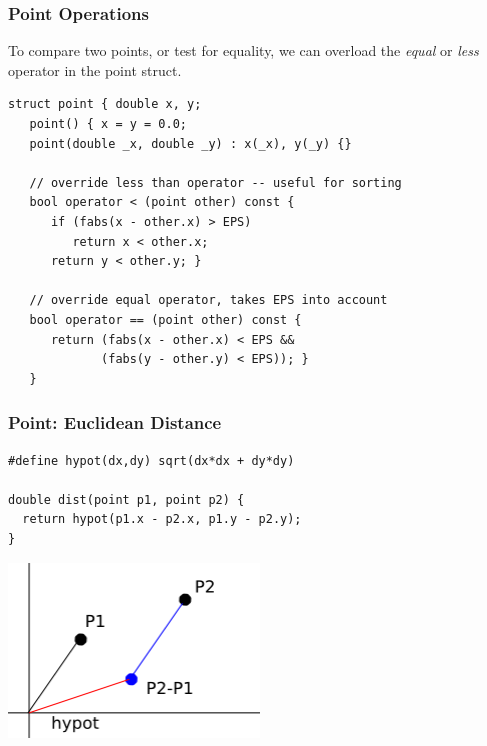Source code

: \documentclass{beamer}
\begin{document}
\begin{frame}
  \frametitle{Point Operations}

  {\smaller
    To compare two points, or test for equality, we can 
    overload the \emph{equal} or \emph{less} operator in the point struct.

    \begin{exampleblock}{}
\begin{verbatim}
struct point { double x, y;
   point() { x = y = 0.0;
   point(double _x, double _y) : x(_x), y(_y) {}

   // override less than operator -- useful for sorting
   bool operator < (point other) const { 
      if (fabs(x - other.x) > EPS)
         return x < other.x;
      return y < other.y; }

   // override equal operator, takes EPS into account
   bool operator == (point other) const {
      return (fabs(x - other.x) < EPS &&  
             (fabs(y - other.y) < EPS)); }
   }
\end{verbatim}
    \end{exampleblock}
  }
\end{frame}

\begin{frame}
  \frametitle{Point: Euclidean Distance}
  {\smaller

    \begin{exampleblock}{}
\begin{verbatim}
#define hypot(dx,dy) sqrt(dx*dx + dy*dy)

double dist(point p1, point p2) {
  return hypot(p1.x - p2.x, p1.y - p2.y);
}
\end{verbatim}
    \end{exampleblock}

    \begin{center}
      \includegraphics[width=0.5\textwidth]{../img/geom1}
    \end{center}
  }
\end{frame}
  
\end{document}
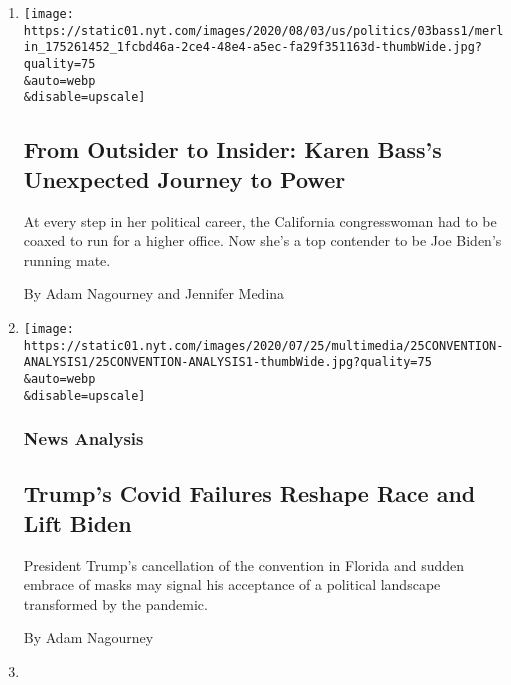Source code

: \begin{enumerate}
\def\labelenumi{\arabic{enumi}.}
\item
  \href{/2020/08/04/us/politics/karen-bass-vice-president-biden.html}{}

  \texttt{[image: https://static01.nyt.com/images/2020/08/03/us/politics/03bass1/merlin\_175261452\_1fcbd46a-2ce4-48e4-a5ec-fa29f351163d-thumbWide.jpg?quality=75\\\&auto=webp\\\&disable=upscale]}

  \hypertarget{from-outsider-to-insider-karen-basss-unexpected-journey-to-power}{%
  \subsection{From Outsider to Insider: Karen Bass's Unexpected Journey
  to
  Power}\label{from-outsider-to-insider-karen-basss-unexpected-journey-to-power}}

  At every step in her political career, the California congresswoman
  had to be coaxed to run for a higher office. Now she's a top contender
  to be Joe Biden's running mate.

  By Adam Nagourney and Jennifer Medina
\item
  \href{/2020/07/25/us/politics/trump-florida-convention.html}{}

  \texttt{[image: https://static01.nyt.com/images/2020/07/25/multimedia/25CONVENTION-ANALYSIS1/25CONVENTION-ANALYSIS1-thumbWide.jpg?quality=75\\\&auto=webp\\\&disable=upscale]}

  \hypertarget{news-analysis}{%
  \subsubsection{News Analysis}\label{news-analysis}}

  \hypertarget{trumps-covid-failures-reshape-race-and-lift-biden}{%
  \subsection{Trump's Covid Failures Reshape Race and Lift
  Biden}\label{trumps-covid-failures-reshape-race-and-lift-biden}}

  President Trump's cancellation of the convention in Florida and sudden
  embrace of masks may signal his acceptance of a political landscape
  transformed by the pandemic.

  By Adam Nagourney
\item
  \href{/2020/07/17/us/trump-biden-2020-election.html}{}


\end{enumerate}
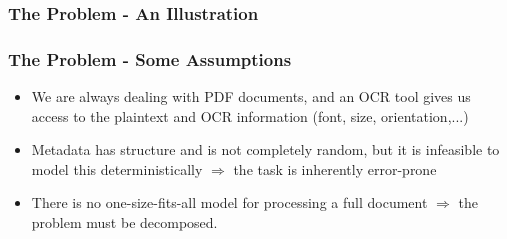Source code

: \documentclass{beamer}
\begin{document}
\begin{frame}
\frametitle{The Problem - An Illustration}
\begin{figure}[!t]
\center
{}
{}
\end{figure}
\end{frame}


\begin{frame}
\frametitle{The Problem - Some Assumptions}
\begin{itemize}
\item We are always dealing with PDF documents, and an OCR tool gives us access to the plaintext and OCR information (font, size, orientation,...)
\item Metadata has structure and is not completely random, but it is infeasible to model this deterministically $\Rightarrow$ the task is inherently error-prone
\item There is no one-size-fits-all model for processing a full document $\Rightarrow$ the problem must be decomposed.
\end{itemize}
\end{frame}
\end{document}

## TASK DIRECTIONS
Every line above with the string "frametitle" in it needs to be copied.

## TASK OUTPUT
  \frametitle{Point Operations}
  \frametitle{Point: Euclidean Distance}
\frametitle{The Problem - An Illustration}
\frametitle{The Problem - Some Assumptions}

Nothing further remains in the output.